一首評〈第142回〉

雪舟えま 「炎正妃」『たんぽるぽる』

もう歌は出尽くし僕ら透きとおり宇宙の風に湯ざめしてゆく

「僕ら」は知っている歌を思いつくだけ歌い切ってしまったのか、それとも持ち合わせた感情をすべて歌に変えてしまったのか。いずれにせよ、「僕」はその結果、自分たちの存在が「透きとお」ったかのような、清らかで空っぽな心地でいる。さらに「湯ざめ」というのだから、入浴のあとだろうか、彼らの体は徐々に冷えつつある。

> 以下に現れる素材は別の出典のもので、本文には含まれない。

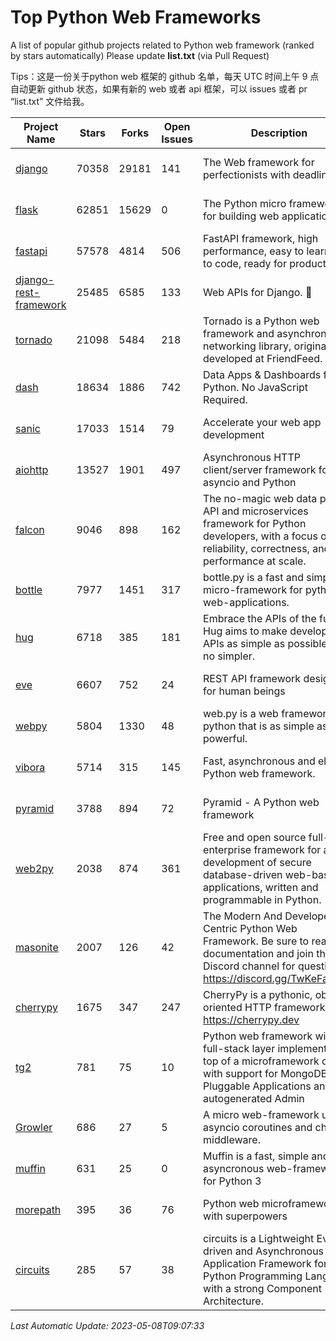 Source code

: # Top Python Web Frameworks
A list of popular github projects related to Python web framework (ranked by stars automatically)
Please update **list.txt** (via Pull Request)

Tips：这是一份关于python web 框架的 github 名单，每天 UTC 时间上午 9 点自动更新 github 状态，如果有新的 web 或者 api 框架，可以 issues 或者 pr “list.txt” 文件给我。

| Project Name | Stars | Forks | Open Issues | Description | Last Commit |
| ------------ | ----- | ----- | ----------- | ----------- | ----------- |
| [django](https://github.com/django/django) | 70358 | 29181 | 141 | The Web framework for perfectionists with deadlines. | 2023-05-08 06:34:23 |
| [flask](https://github.com/pallets/flask) | 62851 | 15629 | 0 | The Python micro framework for building web applications. | 2023-05-02 17:42:04 |
| [fastapi](https://github.com/tiangolo/fastapi) | 57578 | 4814 | 506 | FastAPI framework, high performance, easy to learn, fast to code, ready for production | 2023-05-02 06:28:23 |
| [django-rest-framework](https://github.com/encode/django-rest-framework) | 25485 | 6585 | 133 | Web APIs for Django. 🎸 | 2023-05-03 07:08:07 |
| [tornado](https://github.com/tornadoweb/tornado) | 21098 | 5484 | 218 | Tornado is a Python web framework and asynchronous networking library, originally developed at FriendFeed. | 2023-05-08 01:47:52 |
| [dash](https://github.com/plotly/dash) | 18634 | 1886 | 742 | Data Apps & Dashboards for Python. No JavaScript Required. | 2023-04-26 20:13:33 |
| [sanic](https://github.com/sanic-org/sanic) | 17033 | 1514 | 79 |  Accelerate your web app development  | Build fast. Run fast. | 2023-04-09 19:23:21 |
| [aiohttp](https://github.com/aio-libs/aiohttp) | 13527 | 1901 | 497 | Asynchronous HTTP client/server framework for asyncio and Python | 2023-05-07 23:04:02 |
| [falcon](https://github.com/falconry/falcon) | 9046 | 898 | 162 | The no-magic web data plane API and microservices framework for Python developers, with a focus on reliability, correctness, and performance at scale. | 2023-01-18 20:42:26 |
| [bottle](https://github.com/bottlepy/bottle) | 7977 | 1451 | 317 | bottle.py is a fast and simple micro-framework for python web-applications. | 2022-09-05 15:24:52 |
| [hug](https://github.com/hugapi/hug) | 6718 | 385 | 181 | Embrace the APIs of the future. Hug aims to make developing APIs as simple as possible, but no simpler. | 2020-08-10 05:07:26 |
| [eve](https://github.com/pyeve/eve) | 6607 | 752 | 24 | REST API framework designed for human beings | 2023-03-22 13:32:23 |
| [webpy](https://github.com/webpy/webpy) | 5804 | 1330 | 48 | web.py is a web framework for python that is as simple as it is powerful.  | 2023-04-20 11:04:47 |
| [vibora](https://github.com/vibora-io/vibora) | 5714 | 315 | 145 | Fast, asynchronous and elegant Python web framework. | 2019-02-11 10:54:12 |
| [pyramid](https://github.com/Pylons/pyramid) | 3788 | 894 | 72 | Pyramid - A Python web framework | 2023-02-16 13:50:59 |
| [web2py](https://github.com/web2py/web2py) | 2038 | 874 | 361 | Free and open source full-stack enterprise framework for agile development of secure database-driven web-based applications, written and programmable in Python. | 2023-03-23 04:39:42 |
| [masonite](https://github.com/MasoniteFramework/masonite) | 2007 | 126 | 42 | The Modern And Developer Centric Python Web Framework. Be sure to read the documentation and join the Discord channel for questions: https://discord.gg/TwKeFahmPZ | 2022-11-05 01:29:29 |
| [cherrypy](https://github.com/cherrypy/cherrypy) | 1675 | 347 | 247 | CherryPy is a pythonic, object-oriented HTTP framework.      https://cherrypy.dev | 2023-05-04 23:04:12 |
| [tg2](https://github.com/TurboGears/tg2) | 781 | 75 | 10 | Python web framework with full-stack layer implemented on top of a microframework core with support for MongoDB, Pluggable Applications and autogenerated Admin | 2023-01-29 16:29:38 |
| [Growler](https://github.com/pyGrowler/Growler) | 686 | 27 | 5 | A micro web-framework using asyncio coroutines and chained middleware. | 2020-03-08 07:51:41 |
| [muffin](https://github.com/klen/muffin) | 631 | 25 | 0 | Muffin is a fast, simple and asyncronous web-framework for Python 3 | 2023-04-11 12:28:43 |
| [morepath](https://github.com/morepath/morepath) | 395 | 36 | 76 | Python web microframework with superpowers | 2022-05-29 18:09:39 |
| [circuits](https://github.com/circuits/circuits) | 285 | 57 | 38 | circuits is a Lightweight Event driven and Asynchronous Application Framework for the Python Programming Language with a strong Component Architecture. | 2023-02-07 19:39:20 |

*Last Automatic Update: 2023-05-08T09:07:33*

 歌いやんだ「僕ら」の心身の温度がゆっくりと下がり、落ち着いていくその様子を描き出した一首である。しかし、この歌がマイナスの感情だけの印象にとどまっていないのは、「透きとお」る「僕ら」の美しさに加えて、やはり「宇宙の風」という認識の提示が効いているからであろう。
この歌で「宇宙」という言葉は、もちろん宇宙空間を表しているわけではなく、この世を指し示すための最大単位として使われている。つまり、このとき「僕ら」が感じている「風」というのは、実際は我々がいつも感じているのと同じような、地上で何気なく体に受ける風と変わりのないものである。しかし、その「風」を受ける瞬間、「僕」は自らのいる場所が「宇宙」であるということを実感するのだ。
 この認識は非常に特徴的である。私たちが感じる可能性のある風はどうあがいてもすべて「宇宙の風」である。しかしこう書いてあると、まるで主体が「宇宙」ではない別の場所から来て、他の風を知っているかのような、不思議な浮遊感がもたらされる。さらに、「宇宙」という言葉を理性的な文脈に落とし込まずロマンチックに使うことで、「温度の下がっていくことを示した歌」であるにもかかわらず、短歌としての熱は下げさせない。“「歌」が「出尽くし」たあとの興ざめを詠んだ一首”になってはいないのだ。またこの壮大な表現は、雪舟えまの作品の全体的な特徴としてしばしば述べられる「スケールの大きな愛」ともよく響きあい、歌の懐を深めている。

人間をすきじゃないまま死にそうなペット 宇宙の はるなつあきふゆ/「道路と寝る」

脂っぽいあたま抱けば一瞬の住所を銀河にもつ心地する/「魔物のように幸せに」

傘にうつくしいかたつむりをつけてきみと地球の朝を歩めり/「ア・スネイル・イズ・ア・ファイア」

 歌集『たんぽるぽる』から三首引用した。いずれの歌も、壮大な認識が歌のポイントとなっていることがわかる。